叡明は、埼玉の高校野球の新たな可能性を体現した。 第107回全国高校野球選手権大会の1回戦。津田学園(三重)に延長十二…
叡明は、埼玉の高校野球の新たな可能性を体現した。
第107回全国高校野球選手権大会の1回戦。津田学園(三重)に延長十二回タイブレークの大接戦で敗れはしたが、叡明の甲子園メンバー20人のうち19人は県内出身だった。地元の選手を力のある選手に育てあげた。
また、寮のない高校が夏の甲子園に出場したのは2000年以降でみると、03年などの聖望学園だけだった(現在、聖望学園は寮がある)。

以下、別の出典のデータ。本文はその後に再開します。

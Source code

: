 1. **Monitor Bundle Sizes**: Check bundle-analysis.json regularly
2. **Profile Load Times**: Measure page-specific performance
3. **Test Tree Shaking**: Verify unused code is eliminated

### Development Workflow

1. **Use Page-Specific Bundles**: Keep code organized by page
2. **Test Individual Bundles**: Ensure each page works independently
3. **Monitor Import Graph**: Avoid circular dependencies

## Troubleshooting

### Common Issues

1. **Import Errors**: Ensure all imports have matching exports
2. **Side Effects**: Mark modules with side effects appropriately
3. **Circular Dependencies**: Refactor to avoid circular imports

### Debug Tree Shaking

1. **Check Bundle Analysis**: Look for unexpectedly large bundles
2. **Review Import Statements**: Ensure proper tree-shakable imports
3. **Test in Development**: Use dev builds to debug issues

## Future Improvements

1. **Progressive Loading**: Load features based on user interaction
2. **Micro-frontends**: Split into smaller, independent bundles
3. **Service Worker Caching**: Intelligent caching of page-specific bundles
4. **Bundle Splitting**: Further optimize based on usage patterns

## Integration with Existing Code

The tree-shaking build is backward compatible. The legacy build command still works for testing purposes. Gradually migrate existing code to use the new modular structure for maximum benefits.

最速149キロの直球と3種類のスライダーを操る津田学園の桑山晄太朗投手(3年)を、あと一歩まで追い詰めた叡明打線の根幹にあったのは「全員野球」と「自立」だ。
叡明では、1年生の時からスタメンもそれ以外も同じメニューをこなす。これが、どの選手が打席に立っても途切れない打線を生んだ。
普段からコーチが「なぜ今そのプレーをしたのか」と選手に練習の意味を考えさせる「自立」を促してきた。これで、三回までほとんど凡退に抑えられた桑山投手に、各選手が試合中に工夫を重ね、五回に2点差を追いつく粘り強さを見せることができた。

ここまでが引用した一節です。